For AWS and other AI providers, getting employees who interact with customers to use internal AI agents can make it easier for them to sell such products to external customers, who may be initially skeptical of agents and their high costs.

Outside sales, AWS is looking for ways AI can automate roles involving technical expertise. That includes AI coding tools that help engineers handle the company’s codebase and develop new features. Beyond engineering, Amazon is working on an agent that automates part of the role of partner solution architects, which help software providers and consultants develop applications and run computing jobs on AWS, according to two people involved in the discussions about the agent effort.
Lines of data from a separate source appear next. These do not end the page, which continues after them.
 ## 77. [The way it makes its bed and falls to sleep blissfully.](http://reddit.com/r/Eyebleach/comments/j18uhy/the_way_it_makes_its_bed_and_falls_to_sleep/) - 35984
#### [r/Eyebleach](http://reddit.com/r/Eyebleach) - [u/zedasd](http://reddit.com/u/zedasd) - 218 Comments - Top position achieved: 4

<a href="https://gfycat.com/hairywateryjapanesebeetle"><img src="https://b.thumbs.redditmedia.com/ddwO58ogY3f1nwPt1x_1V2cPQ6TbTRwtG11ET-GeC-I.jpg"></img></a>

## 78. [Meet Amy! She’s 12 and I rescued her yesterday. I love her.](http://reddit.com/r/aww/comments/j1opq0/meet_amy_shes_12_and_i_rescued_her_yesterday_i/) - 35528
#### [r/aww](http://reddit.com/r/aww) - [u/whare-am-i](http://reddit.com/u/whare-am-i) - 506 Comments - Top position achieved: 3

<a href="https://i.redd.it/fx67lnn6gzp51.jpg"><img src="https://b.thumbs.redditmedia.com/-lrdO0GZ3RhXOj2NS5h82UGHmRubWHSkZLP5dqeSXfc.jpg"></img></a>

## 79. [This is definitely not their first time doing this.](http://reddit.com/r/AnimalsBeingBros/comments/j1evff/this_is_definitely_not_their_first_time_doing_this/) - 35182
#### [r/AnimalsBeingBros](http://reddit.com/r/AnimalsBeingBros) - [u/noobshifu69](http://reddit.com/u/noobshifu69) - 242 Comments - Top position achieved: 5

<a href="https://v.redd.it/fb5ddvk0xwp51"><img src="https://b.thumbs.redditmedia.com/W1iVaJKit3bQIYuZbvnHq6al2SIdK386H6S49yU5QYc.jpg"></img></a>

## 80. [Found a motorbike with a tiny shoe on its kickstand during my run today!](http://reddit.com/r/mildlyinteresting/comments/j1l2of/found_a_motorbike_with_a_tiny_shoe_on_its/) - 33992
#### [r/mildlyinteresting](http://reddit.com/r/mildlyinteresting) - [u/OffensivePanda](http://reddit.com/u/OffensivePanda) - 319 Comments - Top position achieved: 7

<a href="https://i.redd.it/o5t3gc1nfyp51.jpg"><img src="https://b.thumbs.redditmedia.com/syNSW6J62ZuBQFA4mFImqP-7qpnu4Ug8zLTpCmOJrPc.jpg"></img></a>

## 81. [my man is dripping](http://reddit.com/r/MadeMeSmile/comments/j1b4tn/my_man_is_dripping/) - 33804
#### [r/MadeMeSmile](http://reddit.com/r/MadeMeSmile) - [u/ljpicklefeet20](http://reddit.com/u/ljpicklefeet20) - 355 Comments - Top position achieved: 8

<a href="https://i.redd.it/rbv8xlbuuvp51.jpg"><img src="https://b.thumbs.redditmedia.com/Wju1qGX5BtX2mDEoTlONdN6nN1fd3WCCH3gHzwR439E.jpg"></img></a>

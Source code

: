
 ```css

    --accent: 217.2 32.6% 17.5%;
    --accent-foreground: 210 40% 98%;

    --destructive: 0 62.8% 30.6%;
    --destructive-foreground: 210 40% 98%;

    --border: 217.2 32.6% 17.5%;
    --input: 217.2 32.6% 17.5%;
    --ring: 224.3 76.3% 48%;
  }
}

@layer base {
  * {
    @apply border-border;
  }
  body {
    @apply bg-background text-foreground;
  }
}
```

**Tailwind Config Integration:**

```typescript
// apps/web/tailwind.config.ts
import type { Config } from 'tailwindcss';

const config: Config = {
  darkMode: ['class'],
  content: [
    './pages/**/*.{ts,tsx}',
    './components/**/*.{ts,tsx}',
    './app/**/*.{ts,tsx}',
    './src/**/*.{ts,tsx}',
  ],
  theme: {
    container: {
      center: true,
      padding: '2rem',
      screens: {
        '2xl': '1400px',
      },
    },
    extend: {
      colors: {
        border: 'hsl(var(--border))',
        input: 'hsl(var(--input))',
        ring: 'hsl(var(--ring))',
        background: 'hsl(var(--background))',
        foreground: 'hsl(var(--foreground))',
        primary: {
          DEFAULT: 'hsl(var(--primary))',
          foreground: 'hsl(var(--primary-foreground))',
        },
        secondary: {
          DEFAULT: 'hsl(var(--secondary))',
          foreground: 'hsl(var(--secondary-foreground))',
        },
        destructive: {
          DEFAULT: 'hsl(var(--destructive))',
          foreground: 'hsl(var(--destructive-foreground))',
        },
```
AWS has hundreds of solution architect employees.

AWS has considered using the partner solution architect agent to handle inquiries from new partners who sign up to work with the cloud provider, said a person who was briefed on the matter. These partners will have the option to get additional help from humans, the person said.

When asked about the partner assistance agent in development, an AWS spokesperson said the company is “continuing to develop agents to support specific tasks or processes in the partner journey. These agents are available to all partners, allowing our partners to receive faster feedback and approvals to drive their business forward.”

AI for Sales Staff

The AI agent that helps Amazon’s salespeople coordinate with consultancies and other business partners can also sift through sales leads partners have uploaded to its customer management system. It then asks the partners for more details to determine if those leads need immediate attention, said Matt Yanchyshyn, an AWS vice president.
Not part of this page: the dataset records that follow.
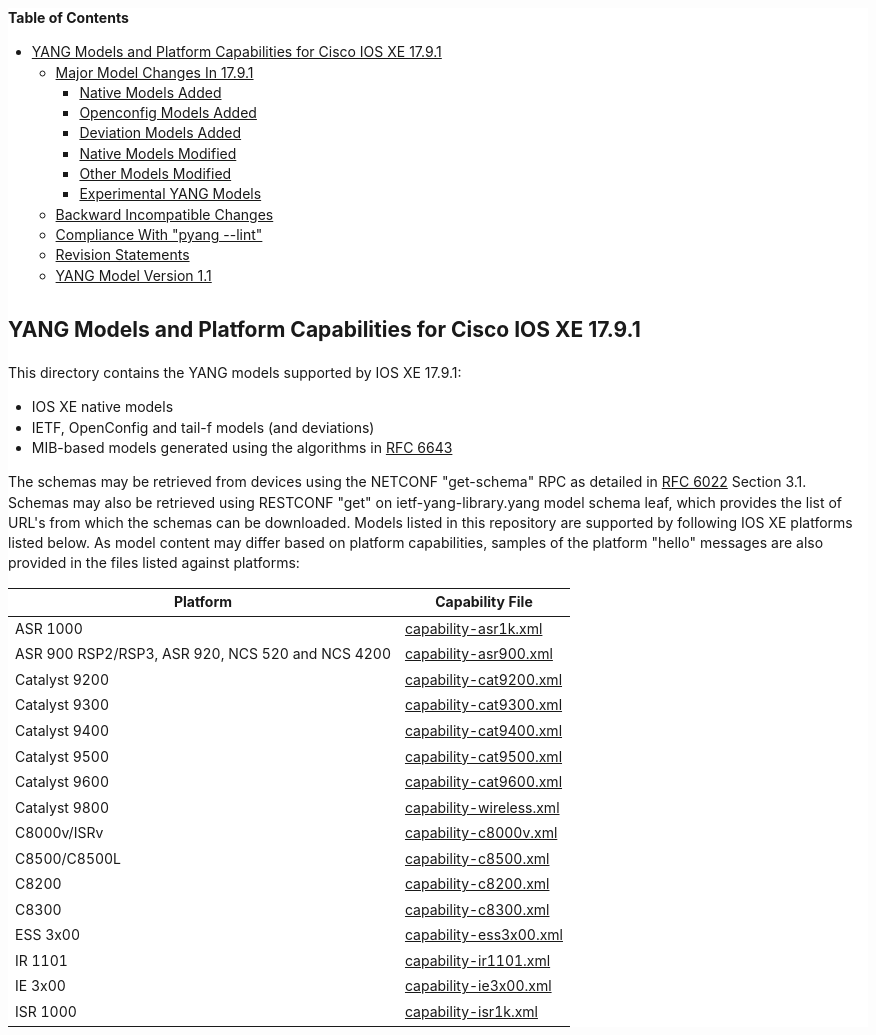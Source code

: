 

**Table of Contents** 

- [YANG Models and Platform Capabilities for Cisco IOS XE 17.9.1](#yang-models-and-platform-capabilities-for-cisco-ios-xe-1771)
  - [Major Model Changes In 17.9.1](#major-model-changes-in-1771)
    - [Native Models Added](#native-models-added)
    - [Openconfig Models Added](#openconfig-models-added)
    - [Deviation Models Added](#deviation-models-added)
    - [Native Models Modified](#native-models-modified)
    - [Other Models Modified](#other-models-modified)
    - [Experimental YANG Models](#experimental-yang-models)
  - [Backward Incompatible Changes](#backward-incompatible-changes)
  - [Compliance With "pyang --lint"](#compliance-with-pyang---lint)
  - [Revision Statements](#revision-statements)
  - [YANG Model Version 1.1](#yang-model-version-11)



## YANG Models and Platform Capabilities for Cisco IOS XE 17.9.1

This directory contains the YANG models supported by IOS XE 17.9.1:

* IOS XE native models
* IETF, OpenConfig and tail-f models (and deviations)
* MIB-based models generated using the algorithms in [RFC 6643](https://tools.ietf.org/html/rfc6643)

The schemas may be retrieved from devices using the NETCONF "get-schema" RPC as detailed in [RFC 6022](https://tools.ietf.org/html/rfc6022) Section 3.1. Schemas may also be retrieved using RESTCONF "get" on ietf-yang-library.yang model schema leaf, which provides the list of URL's from which the schemas can be downloaded. Models listed in this repository are supported by following IOS XE platforms
listed below. As model content may differ based on platform capabilities, samples of the platform "hello" messages are also provided in the files listed against platforms:

| Platform | Capability File |
|----------|-----------------|
| ASR 1000 | [capability-asr1k.xml](capability-asr1k.xml) |
| ASR 900 RSP2/RSP3, ASR 920, NCS 520 and NCS 4200 | [capability-asr900.xml](capability-asr900.xml) |
| Catalyst 9200 | [capability-cat9200.xml](capability-cat9200.xml) |
| Catalyst 9300 | [capability-cat9300.xml](capability-cat9300.xml) |
| Catalyst 9400 | [capability-cat9400.xml](capability-cat9400.xml) |
| Catalyst 9500 | [capability-cat9500.xml](capability-cat9500.xml) |
| Catalyst 9600 | [capability-cat9600.xml](capability-cat9600.xml) |
| Catalyst 9800 | [capability-wireless.xml](capability-wireless.xml) |
| C8000v/ISRv | [capability-c8000v.xml](capability-c8000v.xml) |
| C8500/C8500L | [capability-c8500.xml](capability-c8500.xml) |
| C8200 | [capability-c8200.xml](capability-c8200.xml) |
| C8300 | [capability-c8300.xml](capability-c8300.xml) |
| ESS 3x00 | [capability-ess3x00.xml](capability-ess3x00.xml) |
| IR 1101 | [capability-ir1101.xml](capability-ir1101.xml) |
| IE 3x00 | [capability-ie3x00.xml](capability-ie3x00.xml) |
| ISR 1000 | [capability-isr1k.xml](capability-isr1k.xml) |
While partners submitted “millions” of leads in 2025, AWS sales teams haven’t even looked at “hundreds of thousands” of them because there wasn’t enough data to assess their viability, he added.

In terms of revenue, the AWS Marketplace has grown into a “multiple tens of billions dollar business,” and using AI helps AWS sellers keep up with the sheer volume of sales leads, he said.

Long before the emergence of AI agents, AWS found ways to use AI to automate various kinds of sales and partner management functions.

In 2024, AWS launched an AI tool software providers such as Snowflake, CrowdStrike and Datadog could use to evaluate their applications for technical glitches and security vulnerabilities before launching them in AWS’ app store. Previously, human partner solution architects handled the vetting.

That same year, AWS also quietly launched an AI tool that helped its salespeople identify software partners whose products or expertise could assist them in closing new cloud customer deals. Human partner sales managers previously handled this task, according to current and former AWS employees.

Yanchyshyn said using AI to match partners with customers is a slam-dunk move for accelerating the sales process.